_Directions_
Return, exactly and in full, the lines of the records below starting at the one with "### HTTP request headers" and ending at the one with "# **payment_cancellation**", and no other lines.

[Collected data]

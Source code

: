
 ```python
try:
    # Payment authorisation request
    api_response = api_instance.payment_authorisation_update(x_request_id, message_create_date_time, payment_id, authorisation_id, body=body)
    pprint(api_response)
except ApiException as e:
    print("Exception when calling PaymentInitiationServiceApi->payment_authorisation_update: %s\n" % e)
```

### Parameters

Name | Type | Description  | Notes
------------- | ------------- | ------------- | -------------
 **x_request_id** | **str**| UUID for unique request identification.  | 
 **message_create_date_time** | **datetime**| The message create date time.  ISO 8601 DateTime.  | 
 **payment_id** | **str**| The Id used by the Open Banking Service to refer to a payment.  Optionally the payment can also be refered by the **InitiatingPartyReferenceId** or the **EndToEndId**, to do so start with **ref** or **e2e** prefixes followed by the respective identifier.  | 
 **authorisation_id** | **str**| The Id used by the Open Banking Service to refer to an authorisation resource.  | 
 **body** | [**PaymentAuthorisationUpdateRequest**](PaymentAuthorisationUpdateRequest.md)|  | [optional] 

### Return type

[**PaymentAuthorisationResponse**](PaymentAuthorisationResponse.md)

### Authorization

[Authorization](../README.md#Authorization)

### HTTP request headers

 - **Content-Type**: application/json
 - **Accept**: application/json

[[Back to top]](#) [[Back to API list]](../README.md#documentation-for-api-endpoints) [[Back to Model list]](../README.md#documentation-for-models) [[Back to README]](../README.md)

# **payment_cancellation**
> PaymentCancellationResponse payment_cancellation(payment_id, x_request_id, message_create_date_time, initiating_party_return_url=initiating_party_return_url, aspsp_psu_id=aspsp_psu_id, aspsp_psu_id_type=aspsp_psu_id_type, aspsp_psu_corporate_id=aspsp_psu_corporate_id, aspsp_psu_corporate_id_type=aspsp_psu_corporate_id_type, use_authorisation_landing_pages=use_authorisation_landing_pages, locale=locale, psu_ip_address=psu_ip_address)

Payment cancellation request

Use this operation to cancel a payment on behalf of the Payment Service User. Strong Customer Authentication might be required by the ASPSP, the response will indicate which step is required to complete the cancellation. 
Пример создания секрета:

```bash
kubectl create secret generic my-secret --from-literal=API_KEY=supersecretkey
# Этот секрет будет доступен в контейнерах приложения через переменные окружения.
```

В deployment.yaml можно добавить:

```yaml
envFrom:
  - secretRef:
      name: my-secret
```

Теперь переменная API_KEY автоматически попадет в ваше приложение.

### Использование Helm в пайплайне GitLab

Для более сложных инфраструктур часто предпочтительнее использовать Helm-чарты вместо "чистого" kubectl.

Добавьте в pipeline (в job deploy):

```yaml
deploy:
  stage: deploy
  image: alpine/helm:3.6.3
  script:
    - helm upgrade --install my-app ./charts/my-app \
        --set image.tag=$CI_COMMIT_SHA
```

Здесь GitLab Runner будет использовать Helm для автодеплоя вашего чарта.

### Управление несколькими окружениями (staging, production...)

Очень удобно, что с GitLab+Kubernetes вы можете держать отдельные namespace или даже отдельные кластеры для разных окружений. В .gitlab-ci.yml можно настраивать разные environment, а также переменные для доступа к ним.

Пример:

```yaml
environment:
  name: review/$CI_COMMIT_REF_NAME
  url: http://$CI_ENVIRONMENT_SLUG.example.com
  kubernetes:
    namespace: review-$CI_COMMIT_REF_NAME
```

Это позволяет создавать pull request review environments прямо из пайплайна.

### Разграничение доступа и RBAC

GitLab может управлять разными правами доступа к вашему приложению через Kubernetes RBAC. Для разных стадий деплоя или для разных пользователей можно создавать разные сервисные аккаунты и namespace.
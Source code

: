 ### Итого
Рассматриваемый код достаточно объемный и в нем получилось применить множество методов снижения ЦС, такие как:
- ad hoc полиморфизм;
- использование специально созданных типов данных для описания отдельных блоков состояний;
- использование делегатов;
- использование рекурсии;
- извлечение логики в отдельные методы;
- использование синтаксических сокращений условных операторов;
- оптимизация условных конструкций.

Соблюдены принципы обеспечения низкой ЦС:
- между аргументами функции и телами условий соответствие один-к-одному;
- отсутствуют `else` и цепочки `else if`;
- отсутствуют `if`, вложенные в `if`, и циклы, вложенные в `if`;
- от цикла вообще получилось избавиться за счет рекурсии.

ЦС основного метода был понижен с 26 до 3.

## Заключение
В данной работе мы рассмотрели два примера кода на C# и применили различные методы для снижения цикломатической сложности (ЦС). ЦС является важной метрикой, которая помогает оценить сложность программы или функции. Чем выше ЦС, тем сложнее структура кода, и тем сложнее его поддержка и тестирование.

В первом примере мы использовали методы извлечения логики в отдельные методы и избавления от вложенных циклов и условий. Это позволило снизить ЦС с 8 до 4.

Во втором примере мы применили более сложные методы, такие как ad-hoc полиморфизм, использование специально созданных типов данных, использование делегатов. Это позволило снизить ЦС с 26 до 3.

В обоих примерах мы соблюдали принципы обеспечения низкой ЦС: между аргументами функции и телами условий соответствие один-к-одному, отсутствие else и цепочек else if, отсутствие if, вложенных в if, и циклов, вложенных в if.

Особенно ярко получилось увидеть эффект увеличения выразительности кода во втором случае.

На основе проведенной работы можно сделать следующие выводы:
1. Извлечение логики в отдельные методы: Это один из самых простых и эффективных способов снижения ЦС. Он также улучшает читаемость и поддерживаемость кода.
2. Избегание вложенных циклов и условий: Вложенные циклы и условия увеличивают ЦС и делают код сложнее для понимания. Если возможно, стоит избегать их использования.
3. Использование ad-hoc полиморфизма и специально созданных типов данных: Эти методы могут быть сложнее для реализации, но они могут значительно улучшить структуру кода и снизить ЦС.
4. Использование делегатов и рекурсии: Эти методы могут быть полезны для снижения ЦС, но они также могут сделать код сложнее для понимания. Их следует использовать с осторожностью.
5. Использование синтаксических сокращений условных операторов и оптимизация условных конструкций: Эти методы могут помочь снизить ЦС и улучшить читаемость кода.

_Final answer_
### HTTP request headers

 - **Content-Type**: application/json
 - **Accept**: application/json

[[Back to top]](#) [[Back to API list]](../README.md#documentation-for-api-endpoints) [[Back to Model list]](../README.md#documentation-for-models) [[Back to README]](../README.md)

# **payment_cancellation**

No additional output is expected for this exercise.